Wednesday, March 08, 2006

Hair Color

It was the question on this blog that started it! What would my hair say? Trivial, perhaps but not this morning. This morning my hair screams "brioche?" I will admit, it is an interesting color for hair in the realm of blonde, brunette, red, black. What is it about this "hair" thing that preoccupies my thoughts (3 hours yesterday to end up with brioched-hair)?

Hair color speaks of identity. It is the outward image of who I am on the inside and usually, the first thing we say when describing ourselves to someone. "I am blonde." "I am a redhead." The color takes on characteristics of its own. Blonde speaks of Hollywood platinumed glamor, preferred by gentlemen, dumb (likely coined by a brunette), sun-kissed California beaches and golden tans, money(how much is required to remain blonde, live in California and spend time on the beach). A brunette is more serious, a redhead more fiery.

Ethnicity has a hair color that may sometimes surprise but most often allows us to identify country of origin. Jesus as a blond - possible (He is God!) but not likely considering his Jewish heritage and birth in the Middle East. A Southeast Asian with red or blonde hair is a sign of malnutrition, a fact I just recently encountered on a recent trip to Cambodia. A South African blonde speaks of colonialism, and so it goes around the world until, of course, we get to America, the melting pot of hair colors.

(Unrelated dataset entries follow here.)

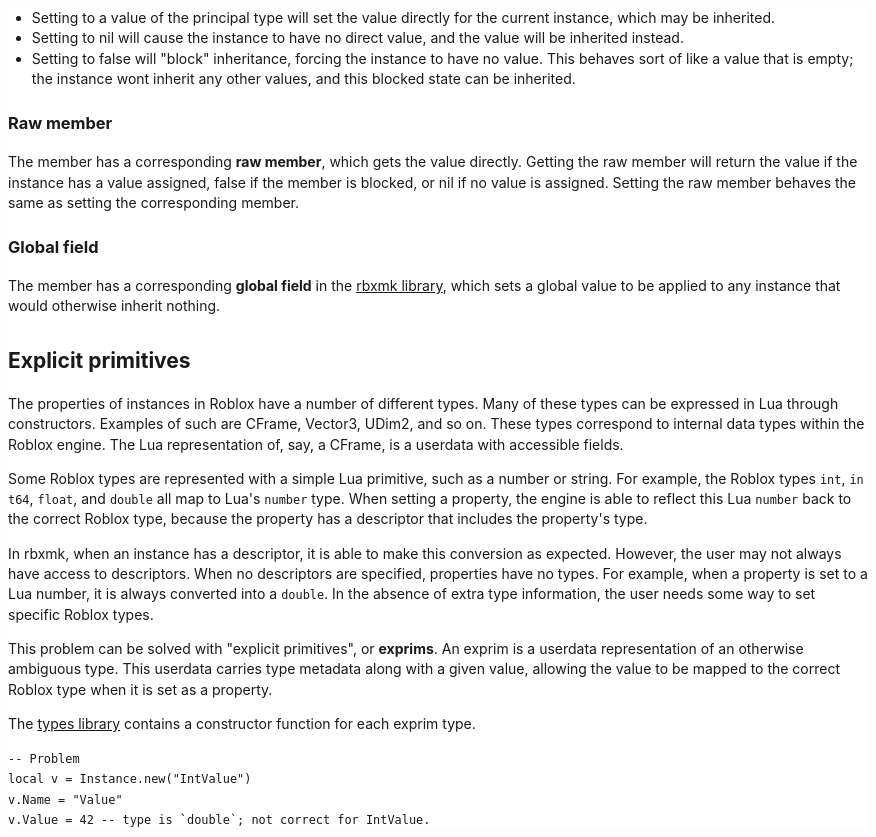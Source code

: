 - Setting to a value of the principal type will set the value directly for the
  current instance, which may be inherited.
- Setting to nil will cause the instance to have no direct value, and the value
  will be inherited instead.
- Setting to false will "block" inheritance, forcing the instance to have no
  value. This behaves sort of like a value that is empty; the instance wont
  inherit any other values, and this blocked state can be inherited.

### Raw member
[raw-member]: #user-content-raw-member

The member has a corresponding **raw member**, which gets the value directly.
Getting the raw member will return the value if the instance has a value
assigned, false if the member is blocked, or nil if no value is assigned.
Setting the raw member behaves the same as setting the corresponding member.

### Global field
[global-field]: #user-content-global-field

The member has a corresponding **global field** in the [rbxmk
library](libraries.md#user-content-rbxmk), which sets a global value to be
applied to any instance that would otherwise inherit nothing.

## Explicit primitives
[explicit-primitives]: #user-content-explicit-primitives

The properties of instances in Roblox have a number of different types. Many of
these types can be expressed in Lua through constructors. Examples of such are
CFrame, Vector3, UDim2, and so on. These types correspond to internal data types
within the Roblox engine. The Lua representation of, say, a CFrame, is a
userdata with accessible fields.

Some Roblox types are represented with a simple Lua primitive, such as a number
or string. For example, the Roblox types `int`, `int64`, `float`, and `double`
all map to Lua's `number` type. When setting a property, the engine is able to
reflect this Lua `number` back to the correct Roblox type, because the property
has a descriptor that includes the property's type.

In rbxmk, when an instance has a descriptor, it is able to make this conversion
as expected. However, the user may not always have access to descriptors. When
no descriptors are specified, properties have no types. For example, when a
property is set to a Lua number, it is always converted into a `double`. In the
absence of extra type information, the user needs some way to set specific
Roblox types.

This problem can be solved with "explicit primitives", or **exprims**. An exprim
is a userdata representation of an otherwise ambiguous type. This userdata
carries type metadata along with a given value, allowing the value to be mapped
to the correct Roblox type when it is set as a property.

The [types library](libraries.md#user-content-types) contains a constructor
function for each exprim type.

	-- Problem
	local v = Instance.new("IntValue")
	v.Name = "Value"
	v.Value = 42 -- type is `double`; not correct for IntValue.


[luau]: https://roblox.github.io/luau/
[documents]: #user-content-documents
[command-line]: #user-content-command-line
[cli]: https://en.wikipedia.org/wiki/Command-line_interface
[run-command]: #user-content-run-command
[help-command]: #user-content-help-command
[version-command]: #user-content-version-command
[interactive-command]: #user-content-interactive-command
[download-asset-command]: #user-content-download-asset-command
[upload-asset-command]: #user-content-upload-asset-command
[dump-command]: #user-content-dump-command
[selene]: https://kampfkarren.github.io/selene/
[instances]: #user-content-instances
[Attributes]: #user-content-attributes
[descriptors]: #user-content-descriptors
[diffing-and-patching]: #user-content-diffing-and-patching
[dumpPatch]: examples/dump-patch
[value-inheritance]: #user-content-value-inheritance
[indexing]: #user-content-indexing
[file-access-limits]: #user-content-file-access-limits
[AttrConfig]: types.md#user-content-attrconfig
[CallbackDesc]: types.md#user-content-callbackdesc
[ClassDesc]: types.md#user-content-classdesc
[EnumDesc]: types.md#user-content-enumdesc
[EnumItemDesc]: types.md#user-content-enumitemdesc
[EventDesc]: types.md#user-content-eventdesc
[fs.dir]: libraries.md#user-content-fsdir
[fs.rename]: libraries.md#user-content-fsrename
[FunctionDesc]: types.md#user-content-functiondesc
[Instance.Descend]: libraries.md#user-content-instancedescend
[Instance.sym.AttrConfig]: types.md#user-content-instancesymattrconfig
[Instance.sym.Desc]: types.md#user-content-instancesymdesc
[Instance.sym.RawAttrConfig]: types.md#user-content-instancesymrawattrconfig
[Instance.sym.RawDesc]: types.md#user-content-instancesymrawdesc
[Instance]: types.md#user-content-instance
[MemberDesc]: types.md#user-content-memberdesc
[ParameterDesc]: types.md#user-content-parameterdesc
[path.expand]: libraries.md#user-content-pathexpand
[PropertyDesc]: types.md#user-content-propertydesc
[rbxmk.globalAttrConfig]: libraries.md#user-content-rbxmkglobalattrconfig
[rbxmk.globalDesc]: libraries.md#user-content-rbxmkglobaldesc
[RootDesc]: types.md#user-content-rootdesc
[TypeDesc]: types.md#user-content-typedesc
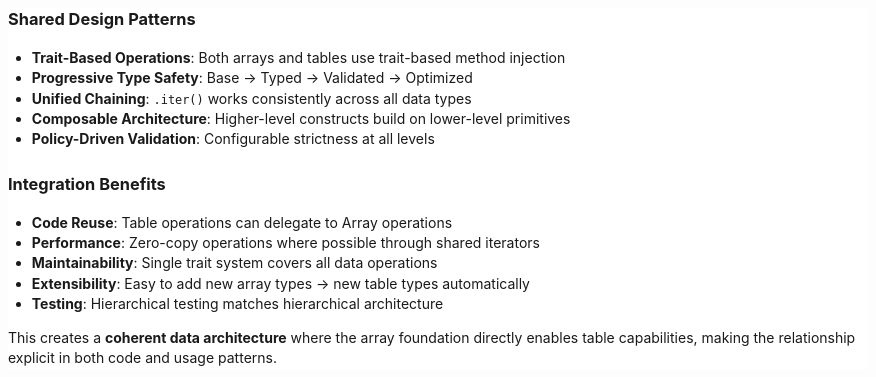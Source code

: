 ### Shared Design Patterns
- **Trait-Based Operations**: Both arrays and tables use trait-based method injection
- **Progressive Type Safety**: Base → Typed → Validated → Optimized
- **Unified Chaining**: `.iter()` works consistently across all data types
- **Composable Architecture**: Higher-level constructs build on lower-level primitives
- **Policy-Driven Validation**: Configurable strictness at all levels

### Integration Benefits
- **Code Reuse**: Table operations can delegate to Array operations
- **Performance**: Zero-copy operations where possible through shared iterators
- **Maintainability**: Single trait system covers all data operations
- **Extensibility**: Easy to add new array types → new table types automatically
- **Testing**: Hierarchical testing matches hierarchical architecture

This creates a **coherent data architecture** where the array foundation directly enables table capabilities, making the relationship explicit in both code and usage patterns.
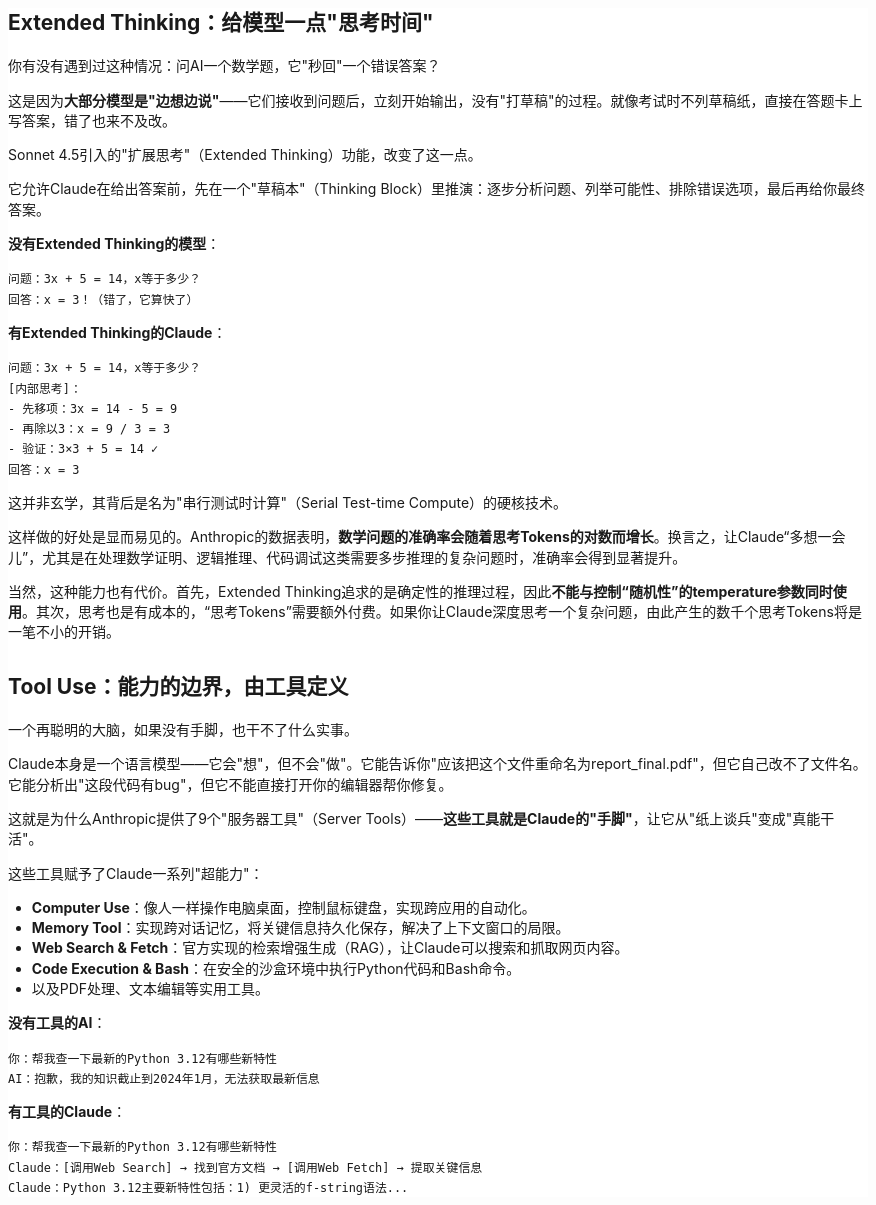 ## Extended Thinking：给模型一点"思考时间"

你有没有遇到过这种情况：问AI一个数学题，它"秒回"一个错误答案？

这是因为**大部分模型是"边想边说"**——它们接收到问题后，立刻开始输出，没有"打草稿"的过程。就像考试时不列草稿纸，直接在答题卡上写答案，错了也来不及改。

Sonnet 4.5引入的"扩展思考"（Extended Thinking）功能，改变了这一点。

它允许Claude在给出答案前，先在一个"草稿本"（Thinking Block）里推演：逐步分析问题、列举可能性、排除错误选项，最后再给你最终答案。

**没有Extended Thinking的模型**：
```
问题：3x + 5 = 14，x等于多少？
回答：x = 3！（错了，它算快了）
```

**有Extended Thinking的Claude**：
```
问题：3x + 5 = 14，x等于多少？
[内部思考]：
- 先移项：3x = 14 - 5 = 9
- 再除以3：x = 9 / 3 = 3
- 验证：3×3 + 5 = 14 ✓
回答：x = 3
```

这并非玄学，其背后是名为"串行测试时计算"（Serial Test-time Compute）的硬核技术。

这样做的好处是显而易见的。Anthropic的数据表明，**数学问题的准确率会随着思考Tokens的对数而增长**。换言之，让Claude“多想一会儿”，尤其是在处理数学证明、逻辑推理、代码调试这类需要多步推理的复杂问题时，准确率会得到显著提升。

当然，这种能力也有代价。首先，Extended Thinking追求的是确定性的推理过程，因此**不能与控制“随机性”的temperature参数同时使用**。其次，思考也是有成本的，“思考Tokens”需要额外付费。如果你让Claude深度思考一个复杂问题，由此产生的数千个思考Tokens将是一笔不小的开销。

## Tool Use：能力的边界，由工具定义

一个再聪明的大脑，如果没有手脚，也干不了什么实事。

Claude本身是一个语言模型——它会"想"，但不会"做"。它能告诉你"应该把这个文件重命名为report_final.pdf"，但它自己改不了文件名。它能分析出"这段代码有bug"，但它不能直接打开你的编辑器帮你修复。

这就是为什么Anthropic提供了9个"服务器工具"（Server Tools）——**这些工具就是Claude的"手脚"**，让它从"纸上谈兵"变成"真能干活"。

这些工具赋予了Claude一系列"超能力"：
* **Computer Use**：像人一样操作电脑桌面，控制鼠标键盘，实现跨应用的自动化。
* **Memory Tool**：实现跨对话记忆，将关键信息持久化保存，解决了上下文窗口的局限。
* **Web Search & Fetch**：官方实现的检索增强生成（RAG），让Claude可以搜索和抓取网页内容。
* **Code Execution & Bash**：在安全的沙盒环境中执行Python代码和Bash命令。
* 以及PDF处理、文本编辑等实用工具。

**没有工具的AI**：
```
你：帮我查一下最新的Python 3.12有哪些新特性
AI：抱歉，我的知识截止到2024年1月，无法获取最新信息
```

**有工具的Claude**：
```
你：帮我查一下最新的Python 3.12有哪些新特性
Claude：[调用Web Search] → 找到官方文档 → [调用Web Fetch] → 提取关键信息
Claude：Python 3.12主要新特性包括：1) 更灵活的f-string语法...
```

So a desire to change our hair color would suggest a deeper desire to change our identity somehow, to remove that thing that the color says about us and take on that thing we want so much to be. And stupidly, we think we can accomplish all of this from a box in a drugstore or in a visit to a salon four times a year for touchups!

Since I was a teenager in the Beachboy surfing crazed years, I have longed to be a California blonde. Born the only brunette in a family of blondes, I so wanted to stand on the beach, surfboard in hand and live the carefree life of a beach bum. Instead I was a brunette straight A student in an all-girls parochial school from a working class family who couldn't swim, let alone surf! Not that the waves were big enough to drown anyone on Galveston Island unless a hurricane was approaching, but still!

Oh the stories I could tell about my various shades and hues. Life changes always seemed to come first, then the hair color selection would follow. And so it remains today. I would like to say I am returning to my roots but that would be a lie. My roots are gray but I am not! I am returning to the person God created - a layered, vibrant brunette with gold and red highlights or, at least, I will be just as soon as I get back from the drugstore.

1 comments:

Christa M. Forster said...

So true about hair color and identity!
I love it. You're hair looks great, by the way.